Mais où sont les simples sculpteurs de Béotie... évidemment bien sûr ils sont partis et les sculpteurs d’aujourd’hui sculptent à la sueur de leur front des maréchaux foch en mie de pain quotidienne... des présidents doumergues en saindoux tricolore avec la flanelle triste et la braguette de bronze... des saintes genevièves en nougat blanc... des dieux le père en pierre ponce pilate... des anatole france d’abord en pierre à évier... des poilus inconnus en poil à gratter compressés... des déroulèdes en étron chromé... des Jeannes d’Arc en veau asphalté... des révérends pères de foucauld en guano dépoli... des miracles de la Marne en os de canaque...

... Et toute cette pierre tombale grouille immobile sur les places publiques du soir au matin et du matin au soir.

« Beaucoup trop de statues, pas assez d’urinoirs », dit un monsieur très correct courant très vite les mains au ventre, avec la douloureuse grimace de celui qui a envie...

« Qu’est-ce que vous dites, et l’art, alors, l’art avec un grand tas... point d’exclamation, on n’est tout de même pas des barbares, deuxième point d’exclamation, ouvrez le ban » et le général s’installe sur sa chaise... on va... de son vivant... inaugurer en sa présence... sa statue.

La Marseillaise... on tire le drap... le général, ébloui, s’aperçoit soi-même équestre en relief et beaucoup plus grand que nature entièrement taillé à la main dans la pierre à fusil.

Il n’en croit pas ses yeux le général... il se lève... se rassoit... se relève... salue à la romaine, se rassoit encore... tripote ses moustaches à la gauloise et puis se relève encore et dit :

« Il n’y a pas à dire... c’est monumental... monumental c’est le mot... un monument... un vrai monument... un monument monument... très content... il est très bien... très solide... bien coupé... surtout les tourelies... très bien ajustées les tourelles... deux cheminées... il faut ce qu’il faut... mais qu’est-ce qu’il attend pour partir ? »

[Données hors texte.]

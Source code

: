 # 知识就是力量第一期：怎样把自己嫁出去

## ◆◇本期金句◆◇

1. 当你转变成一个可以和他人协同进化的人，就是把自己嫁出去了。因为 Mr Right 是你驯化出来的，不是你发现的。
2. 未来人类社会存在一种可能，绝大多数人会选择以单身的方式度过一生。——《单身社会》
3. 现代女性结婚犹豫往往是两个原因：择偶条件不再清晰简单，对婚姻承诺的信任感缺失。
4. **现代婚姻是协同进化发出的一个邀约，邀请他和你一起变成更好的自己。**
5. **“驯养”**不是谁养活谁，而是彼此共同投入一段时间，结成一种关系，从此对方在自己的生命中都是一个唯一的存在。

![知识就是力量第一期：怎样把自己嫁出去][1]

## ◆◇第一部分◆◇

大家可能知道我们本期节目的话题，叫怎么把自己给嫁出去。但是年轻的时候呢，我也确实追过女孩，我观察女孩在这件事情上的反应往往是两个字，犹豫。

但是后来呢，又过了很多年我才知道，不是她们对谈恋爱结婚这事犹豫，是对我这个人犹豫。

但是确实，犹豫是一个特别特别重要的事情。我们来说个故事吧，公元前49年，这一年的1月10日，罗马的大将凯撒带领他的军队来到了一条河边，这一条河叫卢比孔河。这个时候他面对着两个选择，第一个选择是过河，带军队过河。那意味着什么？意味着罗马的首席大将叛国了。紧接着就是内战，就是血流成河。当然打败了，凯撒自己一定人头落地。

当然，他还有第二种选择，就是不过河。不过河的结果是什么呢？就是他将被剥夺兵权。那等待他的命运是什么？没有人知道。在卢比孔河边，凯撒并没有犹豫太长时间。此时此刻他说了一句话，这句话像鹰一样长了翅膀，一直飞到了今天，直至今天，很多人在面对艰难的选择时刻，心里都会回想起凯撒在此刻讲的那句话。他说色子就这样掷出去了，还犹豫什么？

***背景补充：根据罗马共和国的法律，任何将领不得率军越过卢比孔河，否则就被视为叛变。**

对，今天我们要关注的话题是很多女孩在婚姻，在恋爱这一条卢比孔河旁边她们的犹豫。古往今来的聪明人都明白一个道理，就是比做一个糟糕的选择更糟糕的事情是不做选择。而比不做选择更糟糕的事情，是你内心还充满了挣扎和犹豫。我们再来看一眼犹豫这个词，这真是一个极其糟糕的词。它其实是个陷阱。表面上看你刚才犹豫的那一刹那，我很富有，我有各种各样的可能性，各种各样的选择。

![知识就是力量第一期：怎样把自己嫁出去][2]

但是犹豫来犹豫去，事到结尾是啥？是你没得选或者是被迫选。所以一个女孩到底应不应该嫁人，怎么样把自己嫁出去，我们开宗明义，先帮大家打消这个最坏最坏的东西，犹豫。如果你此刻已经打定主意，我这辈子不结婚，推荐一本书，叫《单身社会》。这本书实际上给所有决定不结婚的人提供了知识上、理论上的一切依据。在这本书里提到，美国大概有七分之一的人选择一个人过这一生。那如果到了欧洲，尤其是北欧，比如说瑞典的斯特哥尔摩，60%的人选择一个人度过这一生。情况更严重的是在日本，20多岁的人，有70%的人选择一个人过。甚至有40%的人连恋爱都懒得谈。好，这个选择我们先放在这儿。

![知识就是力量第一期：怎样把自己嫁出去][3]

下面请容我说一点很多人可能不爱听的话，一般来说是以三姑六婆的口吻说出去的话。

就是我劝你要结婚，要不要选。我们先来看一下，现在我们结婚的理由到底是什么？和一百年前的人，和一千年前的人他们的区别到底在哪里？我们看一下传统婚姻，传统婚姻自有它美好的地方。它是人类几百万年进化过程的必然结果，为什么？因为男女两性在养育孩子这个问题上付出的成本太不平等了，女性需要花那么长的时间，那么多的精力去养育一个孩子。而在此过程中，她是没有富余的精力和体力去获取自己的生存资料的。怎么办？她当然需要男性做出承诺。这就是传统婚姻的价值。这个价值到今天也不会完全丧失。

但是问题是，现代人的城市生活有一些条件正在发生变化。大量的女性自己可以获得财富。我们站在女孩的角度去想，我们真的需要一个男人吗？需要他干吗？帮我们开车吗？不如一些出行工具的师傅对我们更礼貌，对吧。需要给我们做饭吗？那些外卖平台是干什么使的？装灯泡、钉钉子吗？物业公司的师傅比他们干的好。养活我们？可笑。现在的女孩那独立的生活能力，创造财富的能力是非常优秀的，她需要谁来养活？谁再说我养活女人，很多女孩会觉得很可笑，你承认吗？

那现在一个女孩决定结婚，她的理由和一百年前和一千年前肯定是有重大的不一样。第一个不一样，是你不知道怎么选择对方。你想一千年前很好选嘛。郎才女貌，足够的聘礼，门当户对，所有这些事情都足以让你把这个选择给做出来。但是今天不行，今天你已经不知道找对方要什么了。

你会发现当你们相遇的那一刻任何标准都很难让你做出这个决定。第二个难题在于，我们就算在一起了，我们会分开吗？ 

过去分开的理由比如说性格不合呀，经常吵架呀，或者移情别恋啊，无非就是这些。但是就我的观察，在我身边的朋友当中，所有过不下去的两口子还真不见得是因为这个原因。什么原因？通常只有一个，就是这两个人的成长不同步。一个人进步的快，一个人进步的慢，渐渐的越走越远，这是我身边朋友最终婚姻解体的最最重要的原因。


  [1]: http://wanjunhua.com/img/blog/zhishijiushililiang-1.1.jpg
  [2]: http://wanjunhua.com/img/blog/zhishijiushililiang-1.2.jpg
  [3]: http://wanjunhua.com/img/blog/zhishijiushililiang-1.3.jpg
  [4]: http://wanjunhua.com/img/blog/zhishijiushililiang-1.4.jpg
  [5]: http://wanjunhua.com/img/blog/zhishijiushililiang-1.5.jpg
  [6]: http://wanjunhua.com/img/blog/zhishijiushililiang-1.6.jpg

Consternation générale, le général en général n’avait pas beaucoup d’idées générales, mais voilà que d’un seul coup il n’a plus d’idées du tout... se voir comme ça... en pierre et en os et à cheval encore sans tomber par terre à 87 ans s’il vous plaît... la joie et la fierté... vous comprenez... comme un fromage d’hiver qu’on a eu tort de laisser sortir en plein été, le dedans de la tête du général a tourné. Il se confond soi-même avec son frère l’amiral, prend sa statue pour un croiseur, s’étonne qu’on ne la lance pas tout de suite dans l’eau de la mer, demande s’il y a la grève, répond que oui, hurle qu’on est tous trahis et s’enfuit en trébuchant, affirmant et sanglotant qu’il a été torpillé dans le dos...

...la consternation générale le suit... le sculpteur court derrière et la statue équestre reste seule sur la place comme sur une toile de chirico...

Tout est calme... le général de pierre se tait... le cheval de pierre ne bronche pas... le crottin de pierre n’en mène pas large... les oiseaux de pierre vont venir pour le manger...

De très loin des bribes de voix... c’est le général qui dit ce qui lui reste à dire...

... Halte-là on ne passe pas... la patrie en danger-deux morceaux de sucre dans le café... que personne ne sorte... défense de descendre avant l’arrêt... tue-le... tuez-les... aimez-vous les uns les autres... une minute de silence... cinq minutes d’arrêt... buffet... j’ai failli attendre... soldats je suis content de vous... taisez-vous, méfiez-vous... debout les morts... pas de gymnastique... papa cadencé... défense de fumer... défense nationale-défense d’éléphant en avant, en avant... le plus court discours m’en dit plus long qu’un long croquis... du haut de ces pyramides sacré-cœur de jésus la mobilisation n’est pas la guerre, ariane ma sœur, garde à vous, je pense, donc je suis, je vous salue marie manu militari...

Et tout ça se passe le Vendredi Saint, vers 3 heures de l’après-midi au xx* siècle après Jésus-Christ.